ABOUT THIS TASK: Find the lines below in which the string "Router" occurs. Copy each one.

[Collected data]
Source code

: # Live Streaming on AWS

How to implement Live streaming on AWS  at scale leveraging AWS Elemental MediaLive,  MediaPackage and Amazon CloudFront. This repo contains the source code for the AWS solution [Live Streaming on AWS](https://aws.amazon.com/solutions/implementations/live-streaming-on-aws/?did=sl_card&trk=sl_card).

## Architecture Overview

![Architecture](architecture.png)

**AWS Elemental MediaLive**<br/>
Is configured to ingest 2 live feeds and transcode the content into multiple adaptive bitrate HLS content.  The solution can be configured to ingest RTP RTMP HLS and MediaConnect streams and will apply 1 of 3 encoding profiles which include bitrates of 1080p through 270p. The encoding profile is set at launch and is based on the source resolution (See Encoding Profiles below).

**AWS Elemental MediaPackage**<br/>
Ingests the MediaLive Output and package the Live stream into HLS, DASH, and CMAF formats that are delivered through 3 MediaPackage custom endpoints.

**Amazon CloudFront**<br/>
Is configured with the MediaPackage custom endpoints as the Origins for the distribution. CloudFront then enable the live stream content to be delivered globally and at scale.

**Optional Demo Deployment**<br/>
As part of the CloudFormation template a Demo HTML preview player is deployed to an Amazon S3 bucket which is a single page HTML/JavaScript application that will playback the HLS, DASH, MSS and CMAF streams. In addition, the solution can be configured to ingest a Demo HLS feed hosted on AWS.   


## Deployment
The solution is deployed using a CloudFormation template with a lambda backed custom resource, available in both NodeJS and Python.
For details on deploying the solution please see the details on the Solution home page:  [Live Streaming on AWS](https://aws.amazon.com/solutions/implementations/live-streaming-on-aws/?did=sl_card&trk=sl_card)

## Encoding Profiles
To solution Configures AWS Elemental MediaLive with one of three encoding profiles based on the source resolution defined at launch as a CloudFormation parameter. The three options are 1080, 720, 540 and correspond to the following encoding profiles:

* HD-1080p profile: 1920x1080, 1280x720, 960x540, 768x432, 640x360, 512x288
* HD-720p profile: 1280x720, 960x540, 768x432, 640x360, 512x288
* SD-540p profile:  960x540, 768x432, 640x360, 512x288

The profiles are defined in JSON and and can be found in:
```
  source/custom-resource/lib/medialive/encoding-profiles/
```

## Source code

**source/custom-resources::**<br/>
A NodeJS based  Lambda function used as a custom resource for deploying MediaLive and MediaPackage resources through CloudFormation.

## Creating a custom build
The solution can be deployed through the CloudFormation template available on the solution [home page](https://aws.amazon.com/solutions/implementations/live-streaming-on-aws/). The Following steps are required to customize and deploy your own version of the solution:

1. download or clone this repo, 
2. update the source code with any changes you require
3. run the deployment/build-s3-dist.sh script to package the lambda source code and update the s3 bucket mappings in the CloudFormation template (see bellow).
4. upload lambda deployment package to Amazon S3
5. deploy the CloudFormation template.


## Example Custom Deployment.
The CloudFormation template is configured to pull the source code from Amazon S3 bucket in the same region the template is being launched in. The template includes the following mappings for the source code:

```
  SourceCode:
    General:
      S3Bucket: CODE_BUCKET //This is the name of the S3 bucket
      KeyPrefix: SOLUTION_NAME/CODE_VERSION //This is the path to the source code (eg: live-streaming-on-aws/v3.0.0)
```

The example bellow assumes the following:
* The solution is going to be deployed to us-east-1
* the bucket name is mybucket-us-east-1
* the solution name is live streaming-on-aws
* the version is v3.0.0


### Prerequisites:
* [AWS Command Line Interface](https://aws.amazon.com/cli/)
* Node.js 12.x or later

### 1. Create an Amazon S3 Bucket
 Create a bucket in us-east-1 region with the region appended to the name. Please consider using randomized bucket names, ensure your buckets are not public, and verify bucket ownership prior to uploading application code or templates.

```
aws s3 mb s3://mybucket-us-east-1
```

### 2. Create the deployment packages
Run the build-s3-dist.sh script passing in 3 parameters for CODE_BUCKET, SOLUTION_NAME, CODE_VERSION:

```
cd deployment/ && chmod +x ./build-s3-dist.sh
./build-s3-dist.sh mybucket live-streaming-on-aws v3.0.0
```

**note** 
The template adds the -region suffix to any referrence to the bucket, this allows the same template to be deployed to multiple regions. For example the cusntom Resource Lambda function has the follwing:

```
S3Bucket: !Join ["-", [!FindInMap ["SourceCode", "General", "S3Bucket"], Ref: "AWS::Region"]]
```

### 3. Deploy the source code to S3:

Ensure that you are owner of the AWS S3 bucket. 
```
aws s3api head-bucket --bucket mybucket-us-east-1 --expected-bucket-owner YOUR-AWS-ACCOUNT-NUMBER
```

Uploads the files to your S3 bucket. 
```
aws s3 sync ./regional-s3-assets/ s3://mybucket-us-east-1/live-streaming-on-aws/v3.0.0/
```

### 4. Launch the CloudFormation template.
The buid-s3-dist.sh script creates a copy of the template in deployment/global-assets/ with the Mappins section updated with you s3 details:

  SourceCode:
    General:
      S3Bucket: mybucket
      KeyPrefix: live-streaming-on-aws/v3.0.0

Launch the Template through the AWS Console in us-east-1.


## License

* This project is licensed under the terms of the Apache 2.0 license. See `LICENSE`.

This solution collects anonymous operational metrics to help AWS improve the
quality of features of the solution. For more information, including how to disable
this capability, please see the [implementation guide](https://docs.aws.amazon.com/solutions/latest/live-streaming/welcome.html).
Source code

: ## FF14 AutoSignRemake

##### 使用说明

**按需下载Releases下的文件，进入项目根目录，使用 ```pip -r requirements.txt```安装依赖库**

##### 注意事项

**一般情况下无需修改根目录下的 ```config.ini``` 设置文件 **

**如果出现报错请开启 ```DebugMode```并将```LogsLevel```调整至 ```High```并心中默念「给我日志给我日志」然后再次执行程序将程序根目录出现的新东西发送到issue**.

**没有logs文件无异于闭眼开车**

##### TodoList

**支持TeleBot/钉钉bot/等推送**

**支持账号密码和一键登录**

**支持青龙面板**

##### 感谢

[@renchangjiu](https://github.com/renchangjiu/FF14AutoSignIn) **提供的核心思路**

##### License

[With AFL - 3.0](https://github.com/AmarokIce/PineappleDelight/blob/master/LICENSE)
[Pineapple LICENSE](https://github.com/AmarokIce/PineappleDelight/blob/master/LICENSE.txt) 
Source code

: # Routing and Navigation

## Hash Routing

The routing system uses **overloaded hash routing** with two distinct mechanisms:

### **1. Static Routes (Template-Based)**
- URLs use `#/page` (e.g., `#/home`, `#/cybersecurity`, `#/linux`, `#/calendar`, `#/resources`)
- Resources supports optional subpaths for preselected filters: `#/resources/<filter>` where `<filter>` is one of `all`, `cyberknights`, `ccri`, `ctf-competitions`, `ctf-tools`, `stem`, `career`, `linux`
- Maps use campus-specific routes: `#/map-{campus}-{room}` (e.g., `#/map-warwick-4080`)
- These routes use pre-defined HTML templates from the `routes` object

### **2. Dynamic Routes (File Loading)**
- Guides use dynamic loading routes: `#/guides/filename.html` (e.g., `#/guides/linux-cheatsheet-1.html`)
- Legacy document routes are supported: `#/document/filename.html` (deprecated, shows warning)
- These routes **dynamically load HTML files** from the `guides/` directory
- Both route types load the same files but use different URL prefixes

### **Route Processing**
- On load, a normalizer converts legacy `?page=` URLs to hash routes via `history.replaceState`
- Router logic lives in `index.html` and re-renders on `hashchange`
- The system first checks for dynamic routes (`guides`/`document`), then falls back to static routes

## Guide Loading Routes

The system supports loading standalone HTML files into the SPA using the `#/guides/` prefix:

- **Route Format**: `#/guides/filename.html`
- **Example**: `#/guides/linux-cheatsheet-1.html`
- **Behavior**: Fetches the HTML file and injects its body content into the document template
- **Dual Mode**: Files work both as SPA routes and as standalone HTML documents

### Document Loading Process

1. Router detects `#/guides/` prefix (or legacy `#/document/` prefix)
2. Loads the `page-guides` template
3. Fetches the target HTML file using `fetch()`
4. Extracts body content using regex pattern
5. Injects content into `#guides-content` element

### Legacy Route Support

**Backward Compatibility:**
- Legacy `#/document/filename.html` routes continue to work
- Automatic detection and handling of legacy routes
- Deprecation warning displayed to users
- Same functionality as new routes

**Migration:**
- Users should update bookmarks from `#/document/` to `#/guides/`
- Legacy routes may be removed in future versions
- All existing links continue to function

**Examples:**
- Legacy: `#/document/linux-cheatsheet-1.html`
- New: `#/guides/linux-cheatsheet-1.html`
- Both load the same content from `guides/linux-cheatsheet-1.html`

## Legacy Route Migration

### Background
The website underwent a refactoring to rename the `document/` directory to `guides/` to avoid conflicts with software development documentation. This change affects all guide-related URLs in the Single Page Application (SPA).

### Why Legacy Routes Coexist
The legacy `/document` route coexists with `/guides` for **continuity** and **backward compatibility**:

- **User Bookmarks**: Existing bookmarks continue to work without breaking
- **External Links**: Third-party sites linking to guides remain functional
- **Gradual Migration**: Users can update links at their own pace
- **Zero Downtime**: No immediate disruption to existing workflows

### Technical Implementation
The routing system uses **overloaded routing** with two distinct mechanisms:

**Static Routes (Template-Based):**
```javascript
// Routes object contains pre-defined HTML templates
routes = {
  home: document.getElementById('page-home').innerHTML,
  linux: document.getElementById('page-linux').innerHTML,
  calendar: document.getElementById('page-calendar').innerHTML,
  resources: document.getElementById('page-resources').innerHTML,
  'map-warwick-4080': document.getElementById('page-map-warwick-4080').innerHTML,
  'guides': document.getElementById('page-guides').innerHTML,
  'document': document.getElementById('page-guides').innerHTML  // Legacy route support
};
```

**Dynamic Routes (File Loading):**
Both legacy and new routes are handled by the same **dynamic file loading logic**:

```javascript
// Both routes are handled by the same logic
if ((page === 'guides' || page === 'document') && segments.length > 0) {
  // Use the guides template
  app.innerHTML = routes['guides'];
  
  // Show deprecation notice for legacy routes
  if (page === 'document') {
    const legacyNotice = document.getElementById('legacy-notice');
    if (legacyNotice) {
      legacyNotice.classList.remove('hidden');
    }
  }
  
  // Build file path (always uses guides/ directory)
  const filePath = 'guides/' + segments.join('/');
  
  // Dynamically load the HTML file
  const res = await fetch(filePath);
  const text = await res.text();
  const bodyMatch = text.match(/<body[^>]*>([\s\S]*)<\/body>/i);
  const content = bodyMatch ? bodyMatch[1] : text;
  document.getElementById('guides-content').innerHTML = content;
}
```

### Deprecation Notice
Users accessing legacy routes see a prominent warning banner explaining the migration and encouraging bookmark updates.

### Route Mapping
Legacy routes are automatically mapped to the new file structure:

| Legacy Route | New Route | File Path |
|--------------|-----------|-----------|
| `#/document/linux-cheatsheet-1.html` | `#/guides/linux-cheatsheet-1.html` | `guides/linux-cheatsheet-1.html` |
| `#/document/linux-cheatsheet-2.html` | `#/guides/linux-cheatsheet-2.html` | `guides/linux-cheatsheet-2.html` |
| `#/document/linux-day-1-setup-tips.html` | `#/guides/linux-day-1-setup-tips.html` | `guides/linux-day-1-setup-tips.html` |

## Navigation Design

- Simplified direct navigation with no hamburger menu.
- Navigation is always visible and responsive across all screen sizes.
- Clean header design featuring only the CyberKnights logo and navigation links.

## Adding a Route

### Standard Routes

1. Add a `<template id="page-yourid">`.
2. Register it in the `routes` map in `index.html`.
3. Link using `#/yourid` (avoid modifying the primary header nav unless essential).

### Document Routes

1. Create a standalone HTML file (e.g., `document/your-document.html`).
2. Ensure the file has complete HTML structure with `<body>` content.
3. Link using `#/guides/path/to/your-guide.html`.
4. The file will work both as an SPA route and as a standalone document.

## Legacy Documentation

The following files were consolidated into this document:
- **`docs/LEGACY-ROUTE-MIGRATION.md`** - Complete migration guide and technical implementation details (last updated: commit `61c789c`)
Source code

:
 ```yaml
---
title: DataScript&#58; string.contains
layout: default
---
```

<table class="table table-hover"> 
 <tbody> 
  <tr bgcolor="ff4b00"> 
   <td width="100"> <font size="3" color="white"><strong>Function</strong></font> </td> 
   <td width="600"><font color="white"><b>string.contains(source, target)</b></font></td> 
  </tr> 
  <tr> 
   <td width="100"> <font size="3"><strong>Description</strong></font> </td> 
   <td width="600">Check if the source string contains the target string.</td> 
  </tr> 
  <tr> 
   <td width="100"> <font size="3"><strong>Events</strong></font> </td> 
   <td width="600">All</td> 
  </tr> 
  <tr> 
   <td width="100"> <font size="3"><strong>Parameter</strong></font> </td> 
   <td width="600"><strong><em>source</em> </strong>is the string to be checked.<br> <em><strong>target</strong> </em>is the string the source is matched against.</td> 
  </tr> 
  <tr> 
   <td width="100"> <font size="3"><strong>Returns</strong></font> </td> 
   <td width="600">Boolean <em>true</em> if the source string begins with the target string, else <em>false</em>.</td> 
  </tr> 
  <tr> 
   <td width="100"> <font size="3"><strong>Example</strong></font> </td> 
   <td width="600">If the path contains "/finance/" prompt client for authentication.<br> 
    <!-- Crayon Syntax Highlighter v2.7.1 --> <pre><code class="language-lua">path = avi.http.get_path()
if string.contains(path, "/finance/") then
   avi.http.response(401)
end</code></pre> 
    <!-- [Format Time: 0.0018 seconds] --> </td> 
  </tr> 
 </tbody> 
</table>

TASK RESULT:
- Router logic lives in `index.html` and re-renders on `hashchange`
1. Router detects `#/guides/` prefix (or legacy `#/document/` prefix)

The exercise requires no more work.